I’m extremely partial to “Six of one, half dozen of the other” if for no other reason than it drives my sister insane.
If it ain’t broke, don’t fix it.
The cobbler should stick to his last.
You can’t fight City Hall.
If you want to dance, you have to pay the piper.
“Bow your head when passing, and you will harvest many bananas.”
I came across this bit of folk wisdom once in a book of African aphorisms; I think it’s from Ghana. It amuses the hell out of me, even though I think I now understand its meaning (“Being respectful pays off.”) Originally I thought it had something to do with the arcaneries of banana-farming.
Daniel
If you can’t tell borscht from potato soup, then a lot of little children are working in the mines.
- courtesy of Baretta.
Sorry never saved the admiral’s cat.
-and-
I don’t chew my cabbage twice.
- thank you Felix Unger
Sincerity is the most important attribute. If you can fake that, you’ve got it made.
- George Burns (I think)
Fools names and fools faces, often appear in public places.
-my dad
Pull up a chair and sit on the floor.
-my wife’s granddad
“I see,” said the blind man to his deaf wife as he picked up his hammer and saw.
You can’t know the mind of a squid. (Used to answer someone who asks why people do the things they do.)
It’s as broad as it is long.
My sister used one yesterday that my dad used to use: “I’ll paddle your canoe!” (For the longest time, I thought “canoe” meant one’s backside.

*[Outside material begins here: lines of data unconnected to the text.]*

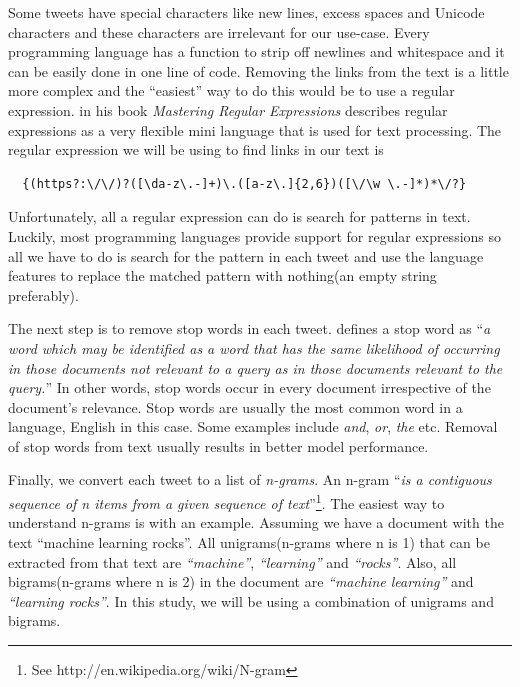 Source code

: Some tweets have special characters like new lines, excess spaces and Unicode characters and these
characters are irrelevant for our use-case. Every programming language has a function to strip
off newlines and whitespace and it can be easily done in one line of code. Removing the links from
the text is a little more complex and the ``easiest'' way to do this would be to use a regular
expression. \citet{friedl2006mastering} in his book \textit{Mastering Regular Expressions} describes
regular expressions as a very flexible mini language that is used for text processing. The regular
expression we will be using to find links in our text is
\begin{verbatim}
  {(https?:\/\/)?([\da-z\.-]+)\.([a-z\.]{2,6})([\/\w \.-]*)*\/?}
\end{verbatim}

Unfortunately, all a regular expression can do is search for patterns in text. Luckily, most
programming languages provide support for regular expressions so all we have to do is search for the
pattern in each tweet and use the language features to replace the matched pattern with nothing(an
empty string preferably).

The next step is to remove stop words in each tweet. \citet{wilbur1992automatic} defines a stop word
as ``\textit{a word which may be identified as a word that has the same likelihood of occurring in
those documents not relevant to a query as in those documents relevant to the query.}'' In other
words, stop words occur in every document irrespective of the document's relevance. Stop words are
usually the most common word in a language, English in this case. Some examples include
\textit{and}, \textit{or}, \textit{the} etc. Removal of stop words from text usually results in
better model performance.


Finally, we convert each tweet to a list of \textit{n-grams}. An n-gram ``\textit{is a contiguous
sequence of n items from a given sequence of text}''\footnote{See
http://en.wikipedia.org/wiki/N-gram}. The easiest way to understand n-grams is with an example.
Assuming we have a document with the text ``machine learning rocks''. All unigrams(n-grams
where n is 1) that can be extracted from that text are \textit{``machine''}, \textit{``learning''}
and \textit{``rocks''}. Also, all bigrams(n-grams where n is 2) in the document are
\textit{``machine learning''} and \textit{``learning rocks''}. In this study, we will be using a
combination of unigrams and bigrams.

FWIW, I can only remember having my “canoe paddled” once. I learned very quickly that dad was poor at arithmatic and could only count to three.)
If you lie down with dogs you’re gonna get fleas.
If you wrestle a pig, even if you win, you’ll end up with shit on you.
Don’t piss on my head and tell me its raining.
If you want to run with the big dogs you can’t piss with the pups.
Wherever you go, there you are.
One more.
A friend of mine said this the other day in reference to someone who was in a good situation…
He’s shittin’ in tall cotton.
If you can’t run with the big dogs, then keep your puppy ass on the porch.
Drive it like you stole it.
I ain’t the smartest bear in the woods, but if you keep hittin’ me in the face with a 2x4, sooner or later I’m gonna learn to duck.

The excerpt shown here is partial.